Mobile operators already use this feature. By reporting the IMEI number of your stolen handset it will be recorded in the Equipment Identity Register (EIP) to prevent the use of the stolen handset in the network. After ensuring the device is stolen, the IMEI is transfered to Central Equipment Identity Register (CEIR) which is a database of handset on a blacklist and it will render the device unusable on all other network providers as well.
Many carriers, including AT&T and T-Mobile, are now using this shared database inside the U.S and Canada. As Rory mentioned, most European carriers are Europe-wide so this feature will work across Europe
I would also like to add that the killswitch is different than IMEI blocking. The main goal of the killswitch is to render the phone completely useless by remotely erasing all data from it and therefore turning a phone into "paperweight". As for the IMEI blocking, it only prevents the handset from connecting to the network (IF the specified network is using the shared database for blacklists)

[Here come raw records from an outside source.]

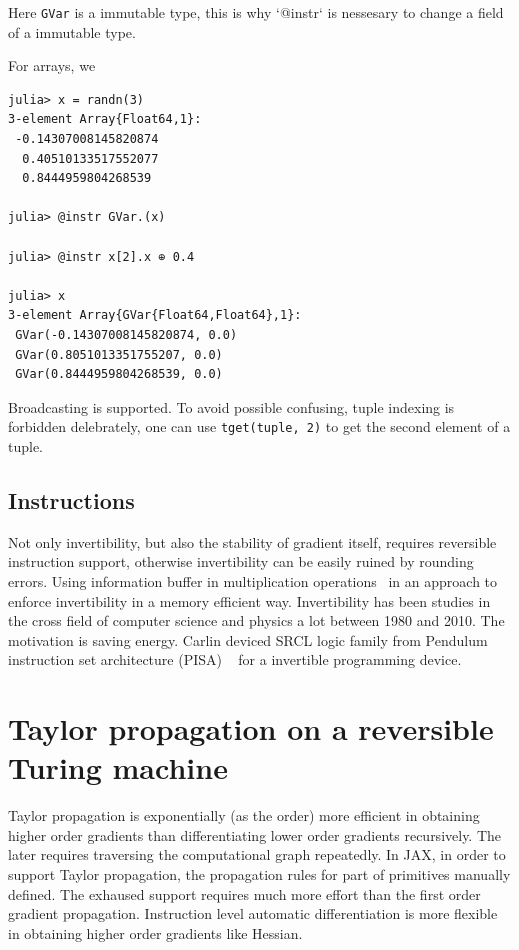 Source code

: \documentclass{article}
\newcommand{\<}{\langle}
\renewcommand{\>}{\rangle}
\begin{document}
Here \texttt{GVar} is a immutable type, this is why `@instr` is nessesary to change a field of a immutable type.

For arrays, we 

\begin{minipage}{.44\textwidth}
\begin{lstlisting}
julia> x = randn(3)
3-element Array{Float64,1}:
 -0.14307008145820874
  0.40510133517552077
  0.8444959804268539 

julia> @instr GVar.(x)

julia> @instr x[2].x ⊕ 0.4

julia> x
3-element Array{GVar{Float64,Float64},1}:
 GVar(-0.14307008145820874, 0.0)
 GVar(0.8051013351755207, 0.0)  
 GVar(0.8444959804268539, 0.0)
\end{lstlisting}
\end{minipage}

Broadcasting is supported. To avoid possible confusing, tuple indexing is forbidden delebrately, one can use \texttt{tget(tuple, 2)} to get the second element of a tuple.

\subsection{Instructions}
Not only invertibility, but also the stability of gradient itself, requires reversible instruction support, otherwise invertibility can be easily ruined by rounding errors.
Using information buffer in multiplication operations~\cite{Maclaurin2015} in an approach to enforce invertibility in a memory efficient way.
Invertibility has been studies in the cross field of computer science and physics a lot between 1980 and 2010.
The motivation is saving energy.
Carlin deviced SRCL logic family from Pendulum instruction set architecture (PISA) ~\cite{Vieri1999} for a invertible programming device.

\section{Taylor propagation on a reversible Turing machine}
Taylor propagation is exponentially (as the order) more efficient in obtaining higher order gradients than differentiating lower order gradients recursively.
The later requires traversing the computational graph repeatedly.
In JAX, in order to support Taylor propagation, the propagation rules for part of primitives manually defined.
The exhaused support requires much more effort than the first order gradient propagation.
Instruction level automatic differentiation is more flexible in obtaining higher order gradients like Hessian.
\end{document}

The terms "paperweight" or "bricked phone" refer to a handset that has lost all operating system data, partition data, and bootloader data; preventing someone from re-flashing the OS on the phone. The handset is completely unusable, even for offline tasks such as taking pictures or running apps. In such a case the phone turns on, but constantly displays the manufacture logo screen. It literally has the value of a "paperweight"
Apart from rendering your phone completely useless the killswitch makes sure your sensitive data does not fall into the wrong hands.